Data records below:

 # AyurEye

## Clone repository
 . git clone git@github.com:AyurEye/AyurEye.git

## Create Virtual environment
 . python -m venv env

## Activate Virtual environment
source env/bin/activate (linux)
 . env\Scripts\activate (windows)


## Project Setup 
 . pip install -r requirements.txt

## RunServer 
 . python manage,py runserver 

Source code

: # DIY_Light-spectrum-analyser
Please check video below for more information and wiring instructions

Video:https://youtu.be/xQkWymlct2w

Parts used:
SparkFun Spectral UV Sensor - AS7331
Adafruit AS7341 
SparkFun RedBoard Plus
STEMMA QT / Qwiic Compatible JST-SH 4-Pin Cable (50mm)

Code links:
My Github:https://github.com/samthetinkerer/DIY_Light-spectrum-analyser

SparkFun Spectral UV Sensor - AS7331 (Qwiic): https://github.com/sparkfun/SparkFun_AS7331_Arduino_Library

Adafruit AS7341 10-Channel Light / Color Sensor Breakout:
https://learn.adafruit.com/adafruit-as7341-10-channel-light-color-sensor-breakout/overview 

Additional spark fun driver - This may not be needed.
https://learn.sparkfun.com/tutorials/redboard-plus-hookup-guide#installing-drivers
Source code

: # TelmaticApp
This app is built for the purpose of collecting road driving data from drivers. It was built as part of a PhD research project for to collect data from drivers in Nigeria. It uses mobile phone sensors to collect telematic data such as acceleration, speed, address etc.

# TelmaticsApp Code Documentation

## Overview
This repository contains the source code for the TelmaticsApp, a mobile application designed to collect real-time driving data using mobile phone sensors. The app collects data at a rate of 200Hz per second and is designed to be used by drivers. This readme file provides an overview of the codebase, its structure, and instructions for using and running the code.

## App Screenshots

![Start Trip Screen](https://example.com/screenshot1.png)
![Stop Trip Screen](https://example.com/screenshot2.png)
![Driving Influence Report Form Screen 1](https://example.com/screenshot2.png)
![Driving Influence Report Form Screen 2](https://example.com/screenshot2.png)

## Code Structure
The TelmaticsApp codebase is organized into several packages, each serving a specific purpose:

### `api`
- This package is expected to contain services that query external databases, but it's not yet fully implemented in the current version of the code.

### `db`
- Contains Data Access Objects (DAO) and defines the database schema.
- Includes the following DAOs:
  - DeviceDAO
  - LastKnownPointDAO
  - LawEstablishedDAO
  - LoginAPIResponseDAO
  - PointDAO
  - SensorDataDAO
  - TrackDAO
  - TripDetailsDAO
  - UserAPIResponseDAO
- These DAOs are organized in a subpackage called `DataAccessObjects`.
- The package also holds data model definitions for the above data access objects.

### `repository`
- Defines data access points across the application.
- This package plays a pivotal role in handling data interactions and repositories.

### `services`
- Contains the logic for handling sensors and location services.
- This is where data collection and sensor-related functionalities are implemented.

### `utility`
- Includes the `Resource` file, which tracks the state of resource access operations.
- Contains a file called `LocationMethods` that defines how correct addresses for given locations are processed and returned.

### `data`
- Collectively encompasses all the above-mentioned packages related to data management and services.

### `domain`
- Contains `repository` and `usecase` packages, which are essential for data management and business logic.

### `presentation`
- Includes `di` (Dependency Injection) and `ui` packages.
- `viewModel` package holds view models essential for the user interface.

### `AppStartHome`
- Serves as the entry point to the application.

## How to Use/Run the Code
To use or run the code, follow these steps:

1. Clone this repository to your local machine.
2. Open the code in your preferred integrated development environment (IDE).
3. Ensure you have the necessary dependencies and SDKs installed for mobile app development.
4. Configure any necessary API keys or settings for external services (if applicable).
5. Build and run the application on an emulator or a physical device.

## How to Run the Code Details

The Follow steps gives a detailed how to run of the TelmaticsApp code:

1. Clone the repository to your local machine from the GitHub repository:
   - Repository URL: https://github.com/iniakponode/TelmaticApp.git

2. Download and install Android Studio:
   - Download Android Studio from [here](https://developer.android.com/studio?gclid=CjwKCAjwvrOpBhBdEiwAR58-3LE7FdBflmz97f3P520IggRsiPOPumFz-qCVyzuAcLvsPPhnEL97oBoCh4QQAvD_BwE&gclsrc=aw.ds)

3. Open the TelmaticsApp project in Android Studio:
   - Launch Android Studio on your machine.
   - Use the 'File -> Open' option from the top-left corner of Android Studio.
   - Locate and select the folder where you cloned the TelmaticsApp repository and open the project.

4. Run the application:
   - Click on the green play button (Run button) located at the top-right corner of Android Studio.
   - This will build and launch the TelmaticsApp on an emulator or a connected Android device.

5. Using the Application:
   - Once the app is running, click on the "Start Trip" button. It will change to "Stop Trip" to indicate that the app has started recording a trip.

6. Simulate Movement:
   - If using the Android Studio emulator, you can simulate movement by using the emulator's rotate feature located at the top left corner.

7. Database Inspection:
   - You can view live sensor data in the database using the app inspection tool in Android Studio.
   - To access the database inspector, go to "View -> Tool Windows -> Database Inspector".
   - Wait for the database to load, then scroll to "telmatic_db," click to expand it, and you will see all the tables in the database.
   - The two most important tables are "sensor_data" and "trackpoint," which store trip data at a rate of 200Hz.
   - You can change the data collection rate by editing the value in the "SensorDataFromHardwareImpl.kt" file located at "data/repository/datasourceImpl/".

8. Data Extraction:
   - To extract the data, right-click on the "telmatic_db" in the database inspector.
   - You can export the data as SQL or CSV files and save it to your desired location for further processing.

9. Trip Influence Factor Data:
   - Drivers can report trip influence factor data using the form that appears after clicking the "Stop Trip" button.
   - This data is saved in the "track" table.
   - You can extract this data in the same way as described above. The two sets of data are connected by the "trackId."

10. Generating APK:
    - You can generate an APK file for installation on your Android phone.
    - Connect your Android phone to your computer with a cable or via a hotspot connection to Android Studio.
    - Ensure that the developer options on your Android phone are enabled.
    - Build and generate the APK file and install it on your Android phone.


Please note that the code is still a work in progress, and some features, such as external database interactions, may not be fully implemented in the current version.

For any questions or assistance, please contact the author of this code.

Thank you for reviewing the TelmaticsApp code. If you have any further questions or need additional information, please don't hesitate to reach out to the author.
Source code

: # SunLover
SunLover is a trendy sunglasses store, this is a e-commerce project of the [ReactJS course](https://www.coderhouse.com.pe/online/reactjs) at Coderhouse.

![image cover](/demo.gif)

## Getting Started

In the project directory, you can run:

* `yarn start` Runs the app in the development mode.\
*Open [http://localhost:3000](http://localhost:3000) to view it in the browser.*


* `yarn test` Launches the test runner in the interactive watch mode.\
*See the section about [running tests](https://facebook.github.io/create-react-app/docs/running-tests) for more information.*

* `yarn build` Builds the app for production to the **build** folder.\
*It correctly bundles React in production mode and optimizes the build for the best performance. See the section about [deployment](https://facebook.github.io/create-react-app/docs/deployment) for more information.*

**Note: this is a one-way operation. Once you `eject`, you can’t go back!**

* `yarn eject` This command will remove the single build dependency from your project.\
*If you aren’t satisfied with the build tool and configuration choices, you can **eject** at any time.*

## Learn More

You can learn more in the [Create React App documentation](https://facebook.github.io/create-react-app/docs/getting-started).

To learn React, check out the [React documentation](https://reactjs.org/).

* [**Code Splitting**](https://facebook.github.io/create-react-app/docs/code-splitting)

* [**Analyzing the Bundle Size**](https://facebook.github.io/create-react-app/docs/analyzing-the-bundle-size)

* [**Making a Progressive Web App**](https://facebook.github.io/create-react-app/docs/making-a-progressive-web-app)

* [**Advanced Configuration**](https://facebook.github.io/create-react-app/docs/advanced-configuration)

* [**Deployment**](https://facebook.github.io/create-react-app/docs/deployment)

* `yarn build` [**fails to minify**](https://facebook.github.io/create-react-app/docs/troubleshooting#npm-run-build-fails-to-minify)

End of Data records.

Task requirements: From the records above, quote only the lines running from the line with "section about [running" to the line with "[**Analyzing the Bundle", both lines included.

Answer for this exercise:
*See the section about [running tests](https://facebook.github.io/create-react-app/docs/running-tests) for more information.*

* `yarn build` Builds the app for production to the **build** folder.\
*It correctly bundles React in production mode and optimizes the build for the best performance. See the section about [deployment](https://facebook.github.io/create-react-app/docs/deployment) for more information.*

**Note: this is a one-way operation. Once you `eject`, you can’t go back!**

* `yarn eject` This command will remove the single build dependency from your project.\
*If you aren’t satisfied with the build tool and configuration choices, you can **eject** at any time.*

## Learn More

You can learn more in the [Create React App documentation](https://facebook.github.io/create-react-app/docs/getting-started).

To learn React, check out the [React documentation](https://reactjs.org/).

* [**Code Splitting**](https://facebook.github.io/create-react-app/docs/code-splitting)

* [**Analyzing the Bundle Size**](https://facebook.github.io/create-react-app/docs/analyzing-the-bundle-size)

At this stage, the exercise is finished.